B3/II Mesomechanical modelling of hybrid reinforced concrete structures at impact loading
The hybrid reinforcement of concrete composite structures made of textile reinforcement embedded in a short fiber reinforced concrete matrix (SHCC) combines the advantageous properties of both types of reinforcements with regard to impact loading. For an optimal design of the composite structure, it is necessary to characterize the interactions of the base materials as well as the resulting mesomechanical properties. Numerical simulation methods are an ideal tool for this purpose. The knowledge gained enables the development of effective material models for the analysis of a structural component. Furthermore, the influence of the inherent scattering of structural and material parameters can be numerically quantified by a polymorphic uncertainty analysis.
FE-model of a representative volume element (RVE)
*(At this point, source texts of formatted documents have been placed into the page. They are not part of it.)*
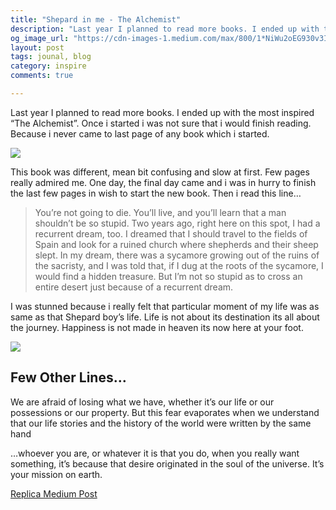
 ```yaml
---
title: "Shepard in me - The Alchemist"
description: "Last year I planned to read more books. I ended up with the most inspired “The Alchemist”. "
og_image_url: "https://cdn-images-1.medium.com/max/800/1*NiWu2oEG930v3IWaCaJfCw.jpeg"
layout: post
tags: jounal, blog
category: inspire
comments: true

---
```




Last year I planned to read more books. I ended up with the most inspired “The Alchemist”. Once i started i was not sure that i would finish reading. Because i never came to last page of any book which i started.

![](//cdn-images-1.medium.com/max/800/1*NiWu2oEG930v3IWaCaJfCw.jpeg)

This book was different, mean bit confusing and slow at first. Few pages really admired me. One day, the final day came and i was in hurry to finish the last few pages in wish to start the new book. Then i read this line…

> You’re not going to die. You’ll live, and you’ll learn that a man shouldn’t be so stupid. Two years ago, right here on this spot, I had a recurrent dream, too. I dreamed that I should travel to the fields of Spain and look for a ruined church where shepherds and their sheep slept. In my dream, there was a sycamore growing out of the ruins of the sacristy, and I was told that, if I dug at the 	roots of the sycamore, I would find a hidden treasure. But I’m not so stupid as to cross an entire desert just because of a recurrent dream.
	
I was stunned because i really felt that particular moment of my life was as same as that Shepard boy’s life. Life is not about its destination its all about the journey. Happiness is not made in heaven its now here at your foot.
	
![](//cdn-images-1.medium.com/max/800/1*AcpgE_mu8HwaLnsaxl-Eaw.jpeg)

## Few Other Lines…

We are afraid of losing what we have, whether it’s our life or our possessions or our property. But this fear evaporates when we understand that our life stories and the history of the world were written by the same hand

…whoever you are, or whatever it is that you do, when you really want something, it’s because that desire originated in the soul of the universe. It’s your mission on earth. 

[Replica Medium Post](https://story.bhartesh.in/shepard-in-me-the-alchemist-7e95f5eb67b6#.n50rdajcu)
For the multi-scale analysis of textile reinforced concrete, an FE-model of the mesostructure in form of a representative volume element (RVE, see figure) was developed in the PhD project B3 of the first cohort. Besides the geometric representation, suitable constitutive formulations of the base materials and their interactions were formulated. The derived numerical models in GRK 2250/1 should be extended for the representation of hybrid reinforcement. For this purpose, a suitable description of the SHCC matrix on the meso-level, which represents the relevant properties, should be developed. A micromorphic damage approach should be implemented to model degradation. The mechanical behavior of the RVE shall be investigated at static and dynamic loads. Here, suitable boundary conditions for dynamic load cases are to be selected. The effective composite behavior is derived by means of virtual material tests and validated by experimental results. The focus is on the development of efficient and reliable metamodels for the description of the effective RVE behavior and their application in structural simulations. The developed approaches form the basis for a scale bridging uncertainty analyses.